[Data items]
···

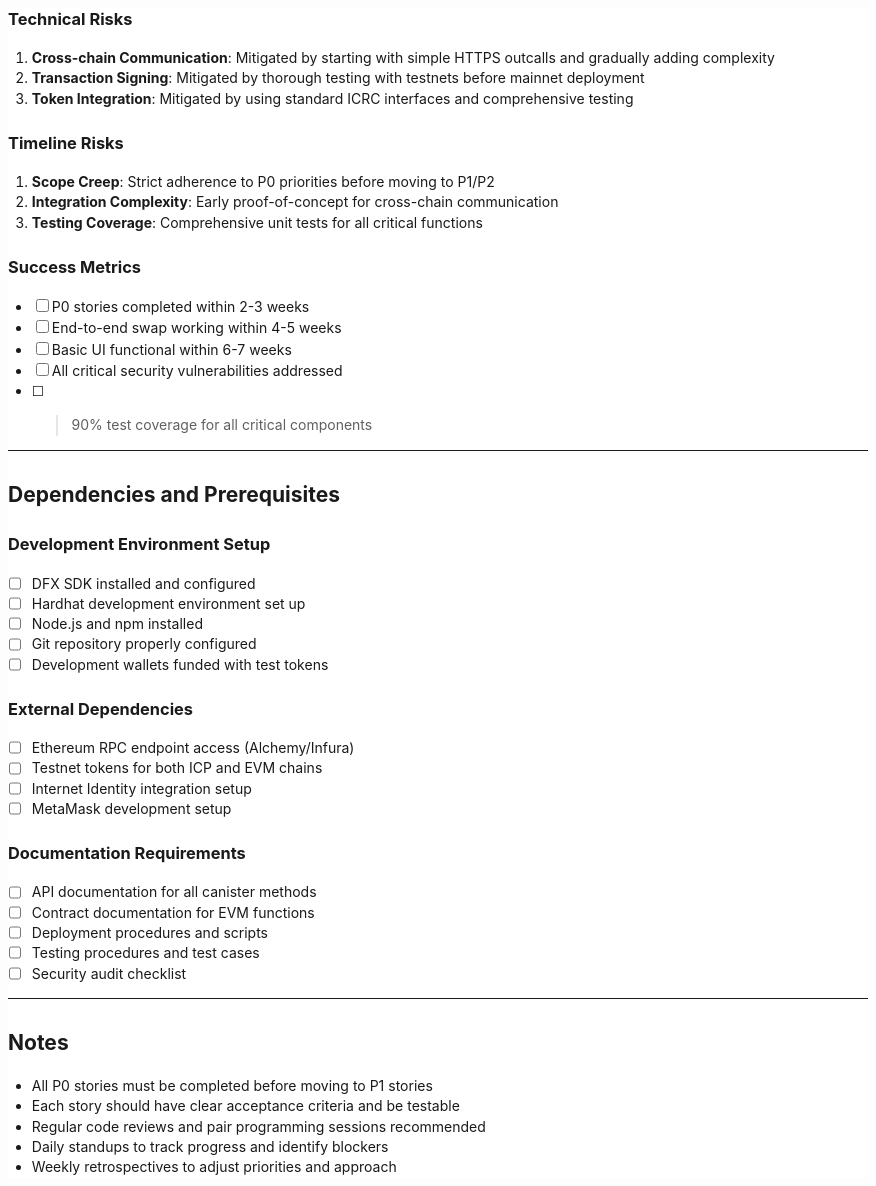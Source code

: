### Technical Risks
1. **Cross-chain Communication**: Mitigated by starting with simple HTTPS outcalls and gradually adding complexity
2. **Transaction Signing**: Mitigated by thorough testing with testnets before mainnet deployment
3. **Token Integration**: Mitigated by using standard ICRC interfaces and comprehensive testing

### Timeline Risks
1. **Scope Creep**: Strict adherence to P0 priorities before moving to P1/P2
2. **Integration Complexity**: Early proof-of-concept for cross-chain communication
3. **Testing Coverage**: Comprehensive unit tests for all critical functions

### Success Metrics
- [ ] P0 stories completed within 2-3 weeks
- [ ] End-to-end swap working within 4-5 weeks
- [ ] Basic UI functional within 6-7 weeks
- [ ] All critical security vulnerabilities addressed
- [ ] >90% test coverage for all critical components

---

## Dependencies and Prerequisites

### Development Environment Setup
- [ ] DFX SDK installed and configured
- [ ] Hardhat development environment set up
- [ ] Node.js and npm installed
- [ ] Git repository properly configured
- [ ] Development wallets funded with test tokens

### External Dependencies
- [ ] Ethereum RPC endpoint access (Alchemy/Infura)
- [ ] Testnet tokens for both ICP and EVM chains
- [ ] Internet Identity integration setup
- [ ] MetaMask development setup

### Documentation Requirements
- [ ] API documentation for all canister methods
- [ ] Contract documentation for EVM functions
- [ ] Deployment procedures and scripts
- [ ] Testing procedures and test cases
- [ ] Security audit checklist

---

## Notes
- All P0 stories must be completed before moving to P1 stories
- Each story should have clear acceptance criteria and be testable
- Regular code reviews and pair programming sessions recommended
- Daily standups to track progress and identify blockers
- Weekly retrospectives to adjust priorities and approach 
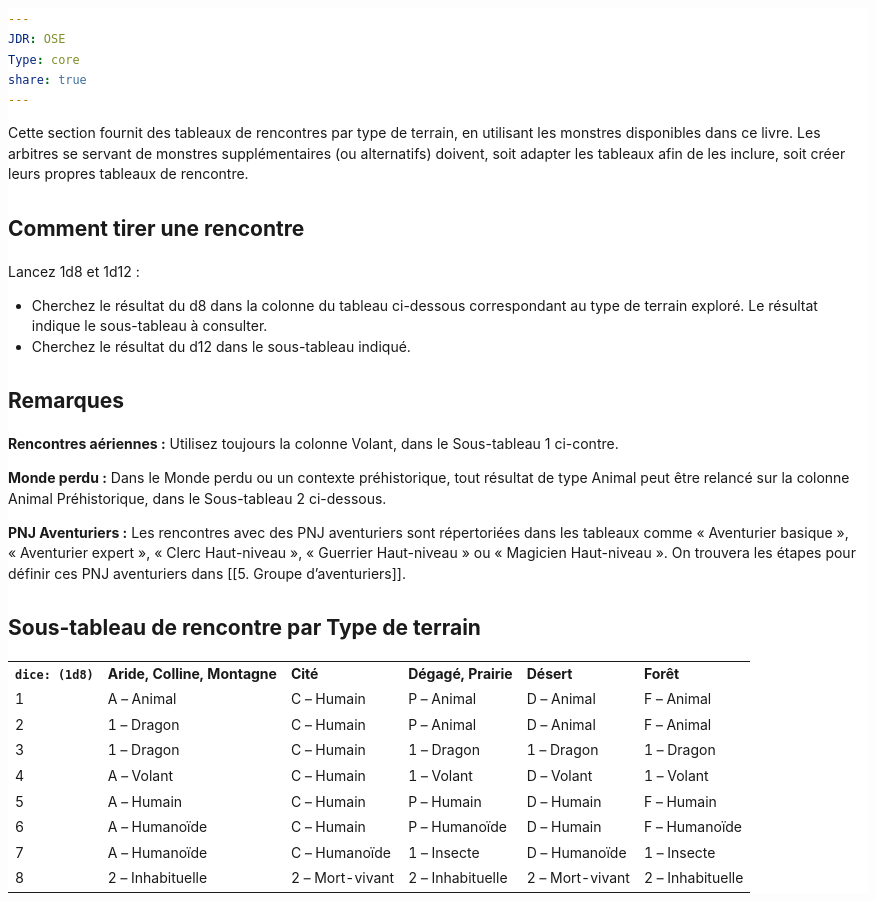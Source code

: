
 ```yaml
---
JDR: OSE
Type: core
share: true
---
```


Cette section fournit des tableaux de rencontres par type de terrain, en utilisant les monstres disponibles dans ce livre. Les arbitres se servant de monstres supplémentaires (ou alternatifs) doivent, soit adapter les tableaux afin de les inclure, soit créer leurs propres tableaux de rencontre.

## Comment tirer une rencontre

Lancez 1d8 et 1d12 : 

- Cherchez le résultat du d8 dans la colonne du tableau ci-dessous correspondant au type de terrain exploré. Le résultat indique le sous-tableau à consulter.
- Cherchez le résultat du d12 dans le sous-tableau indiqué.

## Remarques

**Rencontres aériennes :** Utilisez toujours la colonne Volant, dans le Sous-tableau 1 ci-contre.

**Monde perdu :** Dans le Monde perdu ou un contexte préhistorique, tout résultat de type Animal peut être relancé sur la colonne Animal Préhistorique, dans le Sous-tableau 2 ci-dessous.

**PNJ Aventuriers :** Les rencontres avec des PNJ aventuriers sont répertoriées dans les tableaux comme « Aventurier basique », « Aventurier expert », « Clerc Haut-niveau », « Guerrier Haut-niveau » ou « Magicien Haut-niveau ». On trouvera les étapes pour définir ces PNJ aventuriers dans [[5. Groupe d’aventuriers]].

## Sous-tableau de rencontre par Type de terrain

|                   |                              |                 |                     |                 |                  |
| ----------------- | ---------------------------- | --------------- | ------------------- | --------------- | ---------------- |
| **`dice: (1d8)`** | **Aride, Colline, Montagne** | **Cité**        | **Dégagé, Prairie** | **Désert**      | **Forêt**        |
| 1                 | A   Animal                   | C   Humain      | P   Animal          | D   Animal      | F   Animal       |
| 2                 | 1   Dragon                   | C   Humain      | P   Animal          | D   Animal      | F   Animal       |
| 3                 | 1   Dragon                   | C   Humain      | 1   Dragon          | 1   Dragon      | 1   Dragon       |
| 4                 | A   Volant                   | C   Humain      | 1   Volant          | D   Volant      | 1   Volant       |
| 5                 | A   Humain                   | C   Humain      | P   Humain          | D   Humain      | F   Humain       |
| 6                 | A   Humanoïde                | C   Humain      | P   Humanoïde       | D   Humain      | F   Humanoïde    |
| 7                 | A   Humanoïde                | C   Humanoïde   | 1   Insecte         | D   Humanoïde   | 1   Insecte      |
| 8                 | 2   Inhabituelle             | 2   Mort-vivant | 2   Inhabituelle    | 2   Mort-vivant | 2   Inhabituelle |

···

Out of the data above, set down the lines from the one with "### Development Environment Setup" to the one with "- [ ] Ethereum", both included, exactly as written and with no additions.

### Development Environment Setup
- [ ] DFX SDK installed and configured
- [ ] Hardhat development environment set up
- [ ] Node.js and npm installed
- [ ] Git repository properly configured
- [ ] Development wallets funded with test tokens

### External Dependencies
- [ ] Ethereum RPC endpoint access (Alchemy/Infura)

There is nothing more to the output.